• **ABOUT THIS TASK**:
Pick every line with "script" from the material below.
--- START ---
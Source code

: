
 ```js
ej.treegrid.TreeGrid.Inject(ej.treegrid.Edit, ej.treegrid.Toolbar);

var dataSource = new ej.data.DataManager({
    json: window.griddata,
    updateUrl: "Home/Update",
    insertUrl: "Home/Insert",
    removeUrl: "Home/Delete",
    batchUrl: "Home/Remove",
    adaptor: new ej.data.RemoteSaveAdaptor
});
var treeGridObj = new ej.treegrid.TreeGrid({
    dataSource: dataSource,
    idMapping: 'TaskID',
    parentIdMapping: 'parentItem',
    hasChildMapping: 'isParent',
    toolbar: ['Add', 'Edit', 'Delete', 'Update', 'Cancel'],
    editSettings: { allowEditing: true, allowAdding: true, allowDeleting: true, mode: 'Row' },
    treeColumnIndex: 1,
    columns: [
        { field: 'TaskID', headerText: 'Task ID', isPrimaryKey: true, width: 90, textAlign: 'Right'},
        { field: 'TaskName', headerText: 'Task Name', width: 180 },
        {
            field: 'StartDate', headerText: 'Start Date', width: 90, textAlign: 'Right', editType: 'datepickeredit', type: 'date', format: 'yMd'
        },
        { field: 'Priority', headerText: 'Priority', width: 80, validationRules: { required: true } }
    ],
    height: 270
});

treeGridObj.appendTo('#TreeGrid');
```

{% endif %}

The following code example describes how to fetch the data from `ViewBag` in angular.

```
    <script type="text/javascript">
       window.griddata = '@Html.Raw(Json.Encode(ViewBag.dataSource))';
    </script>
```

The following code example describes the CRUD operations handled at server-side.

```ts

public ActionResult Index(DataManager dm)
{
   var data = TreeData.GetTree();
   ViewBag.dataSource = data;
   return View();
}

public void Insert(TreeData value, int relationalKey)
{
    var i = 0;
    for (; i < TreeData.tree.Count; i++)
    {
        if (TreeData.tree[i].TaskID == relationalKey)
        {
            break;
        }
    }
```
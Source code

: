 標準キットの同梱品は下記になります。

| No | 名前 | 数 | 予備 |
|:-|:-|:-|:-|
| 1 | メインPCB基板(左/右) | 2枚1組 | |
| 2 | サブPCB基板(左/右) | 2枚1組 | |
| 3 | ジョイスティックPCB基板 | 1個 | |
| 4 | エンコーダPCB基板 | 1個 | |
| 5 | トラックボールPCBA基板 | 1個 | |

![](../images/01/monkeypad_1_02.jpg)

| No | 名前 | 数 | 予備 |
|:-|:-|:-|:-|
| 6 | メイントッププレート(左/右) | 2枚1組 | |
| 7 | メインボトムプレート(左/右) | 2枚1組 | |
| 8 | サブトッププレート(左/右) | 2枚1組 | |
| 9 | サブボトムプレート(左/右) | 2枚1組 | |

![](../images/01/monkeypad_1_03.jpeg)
--- END ---
• **REPLY**:
    <script type="text/javascript">
    </script>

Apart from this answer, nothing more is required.